• **Aim of the task**:
For this exercise, repeat the records below exactly and omit every picture.

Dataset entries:
Start of Block

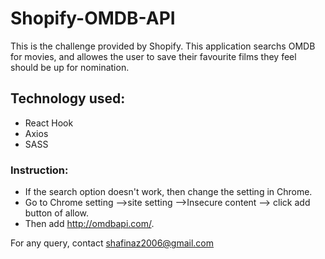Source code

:# Shopify-OMDB-API

This is the challenge provided by Shopify. 
This application searchs OMDB for movies, and allowes the user to save their
favourite films they feel should be up for nomination.

## Technology used:

* React Hook
* Axios
* SASS

### Instruction:

* If the search option doesn't work, then change the setting in Chrome. 
* Go to Chrome setting -->site setting -->Insecure content --> click add button of allow.
* Then add http://omdbapi.com/. 

For any query, contact shafinaz2006@gmail.com
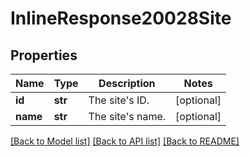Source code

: # InlineResponse20028Site

## Properties
Name | Type | Description | Notes
------------ | ------------- | ------------- | -------------
**id** | **str** | The site&#x27;s ID. | [optional] 
**name** | **str** | The site&#x27;s name. | [optional] 

[[Back to Model list]](../README.md#documentation-for-models) [[Back to API list]](../README.md#documentation-for-api-endpoints) [[Back to README]](../README.md)

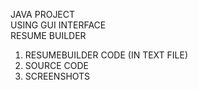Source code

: JAVA PROJECT <br/>
USING GUI INTERFACE <br/>
RESUME BUILDER <br/>
1. RESUMEBUILDER CODE (IN TEXT FILE) <br/>
2. SOURCE CODE <br/>
3. SCREENSHOTS <br/>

End of Block

• **Exercise response**:
Source code

:# Shopify-OMDB-API

This is the challenge provided by Shopify. 
This application searchs OMDB for movies, and allowes the user to save their
favourite films they feel should be up for nomination.

## Technology used:

* React Hook
* Axios
* SASS

### Instruction:

* If the search option doesn't work, then change the setting in Chrome. 
* Go to Chrome setting -->site setting -->Insecure content --> click add button of allow.
* Then add http://omdbapi.com/. 

For any query, contact shafinaz2006@gmail.com
Source code

: # InlineResponse20028Site

## Properties
Name | Type | Description | Notes
------------ | ------------- | ------------- | -------------
**id** | **str** | The site&#x27;s ID. | [optional] 
**name** | **str** | The site&#x27;s name. | [optional] 

[[Back to Model list]](../README.md#documentation-for-models) [[Back to API list]](../README.md#documentation-for-api-endpoints) [[Back to README]](../README.md)

Source code

: JAVA PROJECT <br/>
USING GUI INTERFACE <br/>
RESUME BUILDER <br/>
1. RESUMEBUILDER CODE (IN TEXT FILE) <br/>
2. SOURCE CODE <br/>
3. SCREENSHOTS <br/>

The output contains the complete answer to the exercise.